__Records for the exercise__.
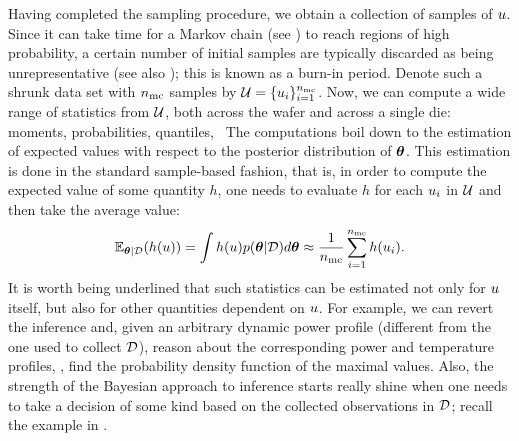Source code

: Having completed the sampling procedure, we obtain a collection of samples of $u$. Since it can take time for a Markov chain (see ) to reach regions of high probability, a certain number of initial samples are typically discarded as being unrepresentative (see also ); this is known as a burn-in period. Denote such a shrunk data set with ${n_\text{mc}}$ samples by $\mathcal{U} = \{ u_i \}_{i = 1}^{n_\text{mc}}$. Now, we can compute a wide range of statistics from $\mathcal{U}$, both across the wafer and across a single die: moments, probabilities, quantiles, \etc\ The computations boil down to the estimation of expected values with respect to the posterior distribution of ${\boldsymbol\theta}$. This estimation is done in the standard sample-based fashion, that is, in order to compute the expected value of some quantity $h$, one needs to evaluate $h$ for each $u_i$ in $\mathcal{U}$ and then take the average value:
\[
  \E_{\vparam | \Data}(h(\u)) = \int h(\u) \f{\vparam | \Data} d\vparam \approx \frac{1}{\nsamples} \sum_{i = 1}^\nsamples h(\u_i).
\]
It is worth being underlined that such statistics can be estimated not only for $u$ itself, but also for other quantities dependent on $u$. For example, we can revert the inference and, given an arbitrary dynamic power profile (different from the one used to collect $\mathcal{D}$), reason about the corresponding power and temperature profiles, \eg, find the probability density function of the maximal values. Also, the strength of the Bayesian approach to inference starts really shine when one needs to take a decision of some kind based on the collected observations in $\mathcal{D}$; recall the example in .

__About this task__.
In the copy, each entry above must match exactly, and no picture may be carried over.

__Answer area__.
Source code

: Having completed the sampling procedure, we obtain a collection of samples of $u$. Since it can take time for a Markov chain (see ) to reach regions of high probability, a certain number of initial samples are typically discarded as being unrepresentative (see also ); this is known as a burn-in period. Denote such a shrunk data set with ${n_\text{mc}}$ samples by $\mathcal{U} = \{ u_i \}_{i = 1}^{n_\text{mc}}$. Now, we can compute a wide range of statistics from $\mathcal{U}$, both across the wafer and across a single die: moments, probabilities, quantiles, \etc\ The computations boil down to the estimation of expected values with respect to the posterior distribution of ${\boldsymbol\theta}$. This estimation is done in the standard sample-based fashion, that is, in order to compute the expected value of some quantity $h$, one needs to evaluate $h$ for each $u_i$ in $\mathcal{U}$ and then take the average value:
\[
  \E_{\vparam | \Data}(h(\u)) = \int h(\u) \f{\vparam | \Data} d\vparam \approx \frac{1}{\nsamples} \sum_{i = 1}^\nsamples h(\u_i).
\]
It is worth being underlined that such statistics can be estimated not only for $u$ itself, but also for other quantities dependent on $u$. For example, we can revert the inference and, given an arbitrary dynamic power profile (different from the one used to collect $\mathcal{D}$), reason about the corresponding power and temperature profiles, \eg, find the probability density function of the maximal values. Also, the strength of the Bayesian approach to inference starts really shine when one needs to take a decision of some kind based on the collected observations in $\mathcal{D}$; recall the example in .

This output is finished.